Hello,
I’m trying to run multiple subflows at the same time, with each subflow running an extract, transform and load task (see test code below). I expected it to run each task right after each other during each subflow’s run. From the UI (see attachement), it seems that ‘subflow / 4’ does do that.
But then ‘subflow / 3’ waits for ‘subflow / 4’ to be done before starting to do the ‘transform and load’ tasks.
then ‘subflow / 2’ waits for ‘subflow / 3’ to be done, before running its transform and load
and finally ‘subflow / 1’ runs transform and load, after ‘subflow / 2’ has completed
Are my expectations misplaced?
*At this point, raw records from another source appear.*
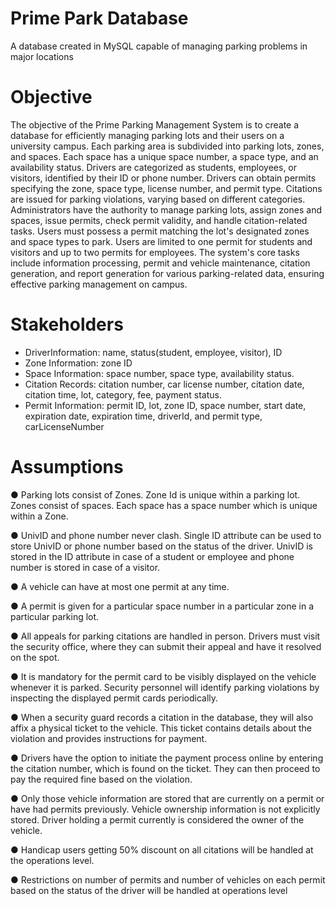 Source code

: # Prime Park Database
 A database created in MySQL capable of managing parking problems in major locations

# Objective
The objective of the Prime Parking Management System is to create a database for efficiently
managing parking lots and their users on a university campus. Each parking area is subdivided
into parking lots, zones, and spaces. Each space has a unique space number, a space type, and an
availability status. Drivers are categorized as students, employees, or visitors, identified by their
ID or phone number. Drivers can obtain permits specifying the zone, space type, license number,
and permit type. Citations are issued for parking violations, varying based on different
categories. Administrators have the authority to manage parking lots, assign zones and spaces,
issue permits, check permit validity, and handle citation-related tasks. Users must possess a
permit matching the lot's designated zones and space types to park. Users are limited to one
permit for students and visitors and up to two permits for employees. The system's core tasks
include information processing, permit and vehicle maintenance, citation generation, and report
generation for various parking-related data, ensuring effective parking management on campus.

# Stakeholders
- DriverInformation: name, status(student, employee, visitor), ID
- Zone Information: zone ID
- Space Information: space number, space type, availability status.
- Citation Records: citation number, car license number, citation date, citation time, lot,
category, fee, payment status.
- Permit Information: permit ID, lot, zone ID, space number, start date, expiration date,
expiration time, driverId, and permit type, carLicenseNumber

# Assumptions

● Parking lots consist of Zones. Zone Id is unique within a parking lot. Zones consist
of spaces. Each space has a space number which is unique within a Zone.

● UnivID and phone number never clash. Single ID attribute can be used to store
UnivID or phone number based on the status of the driver. UnivID is stored in the
ID attribute in case of a student or employee and phone number is stored in case of
a visitor.

● A vehicle can have at most one permit at any time.

● A permit is given for a particular space number in a particular zone in a particular
parking lot.

● All appeals for parking citations are handled in person. Drivers must visit the
security office, where they can submit their appeal and have it resolved on the
spot.

● It is mandatory for the permit card to be visibly displayed on the vehicle whenever
it is parked. Security personnel will identify parking violations by inspecting the
displayed permit cards periodically.

● When a security guard records a citation in the database, they will also affix a
physical ticket to the vehicle. This ticket contains details about the violation and
provides instructions for payment.

● Drivers have the option to initiate the payment process online by entering the
citation number, which is found on the ticket. They can then proceed to pay the
required fine based on the violation.

● Only those vehicle information are stored that are currently on a permit or have
had permits previously. Vehicle ownership information is not explicitly stored.
Driver holding a permit currently is considered the owner of the vehicle.

● Handicap users getting 50% discount on all citations will be handled at the
operations level.

● Restrictions on number of permits and number of vehicles on each permit based
on the status of the driver will be handled at operations level
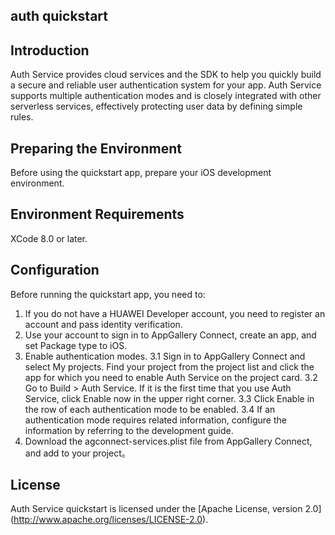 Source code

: ## auth quickstart

## Introduction
Auth Service provides cloud services and the SDK to help you quickly build a secure and reliable user authentication system for your app.
Auth Service supports multiple authentication modes and is closely integrated with other serverless services, effectively protecting user data by defining simple rules.

## Preparing the Environment
Before using the quickstart app, prepare your iOS development environment.


## Environment Requirements
XCode 8.0 or later.
	
## Configuration
Before running the quickstart app, you need to:
1. If you do not have a HUAWEI Developer account, you need to register an account and pass identity verification.
2. Use your account to sign in to AppGallery Connect, create an app, and set Package type to iOS.
3. Enable authentication modes.
3.1 Sign in to AppGallery Connect and select My projects. Find your project from the project list and click the app for which you need to enable Auth Service on the project card.
3.2 Go to Build > Auth Service. If it is the first time that you use Auth Service, click Enable now in the upper right corner.
3.3 Click Enable in the row of each authentication mode to be enabled.
3.4 If an authentication mode requires related information, configure the information by referring to the development guide.
4. Download the agconnect-services.plist file from AppGallery Connect, and add to your project。


## License
Auth Service quickstart is licensed under the [Apache License, version 2.0] (http://www.apache.org/licenses/LICENSE-2.0).
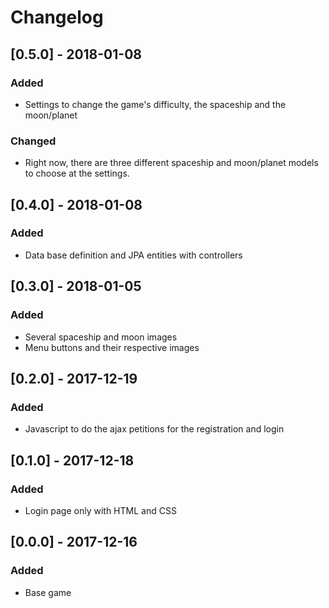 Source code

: # Changelog

## [0.5.0] - 2018-01-08
### Added
+ Settings to change the game's difficulty, the spaceship and the moon/planet

### Changed
+ Right now, there are three different spaceship and moon/planet models to choose at the settings.

## [0.4.0] - 2018-01-08
### Added
+ Data base definition and JPA entities with controllers

## [0.3.0] - 2018-01-05
### Added
+ Several spaceship and moon images
+ Menu buttons and their respective images

## [0.2.0] - 2017-12-19
### Added
+ Javascript to do the ajax petitions for the registration and login

## [0.1.0] - 2017-12-18
### Added
+ Login page only with HTML and CSS

## [0.0.0] - 2017-12-16 
### Added
+ Base game
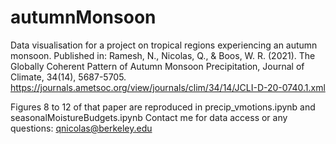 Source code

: # autumnMonsoon

Data visualisation for a project on tropical regions experiencing an autumn monsoon. Published in:
Ramesh, N., Nicolas, Q., & Boos, W. R. (2021). The Globally Coherent Pattern of Autumn Monsoon Precipitation, Journal of Climate, 34(14), 5687-5705.
https://journals.ametsoc.org/view/journals/clim/34/14/JCLI-D-20-0740.1.xml

Figures 8 to 12 of that paper are reproduced in precip_vmotions.ipynb and seasonalMoistureBudgets.ipynb
Contact me for data access or any questions: qnicolas@berkeley.edu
How could I improve my code to have all subflows run their respective tasks as soon as possible?
Many thanks.
import asyncio
import random
from prefect import task, flow
from prefect.runtime import flow_run
def flow_run_name():
return f"{flow_run.parameters['flow_index']}"
@task(name='extract')
async def extract():
await asyncio.sleep(2)
return 'extracted'
@task(name='transform')
async def transform(extracted):
await asyncio.sleep(2)
return 'transformed'
@task(name='load')
async def load(transformed):
await asyncio.sleep(2)
return 'loaded'
@flow(name='subflow', flow_run_name=flow_run_name, log_prints=True)
async def subflow(flow_index):
extracted = await extract()
transformed = await transform(extracted=extracted)
loaded = await load(transformed=transformed)
print('flow index: ' + str(flow_index) + ' ' + extracted + ' +' + transformed + '+' + loaded)
@flow(name='main_flow')
async def main_flow():
subflows = [subflow(1), subflow(2), subflow(3), subflow(4),]
await asyncio.gather(*subflows)
if __name__ == '__main__':
asyncio.run(main_flow())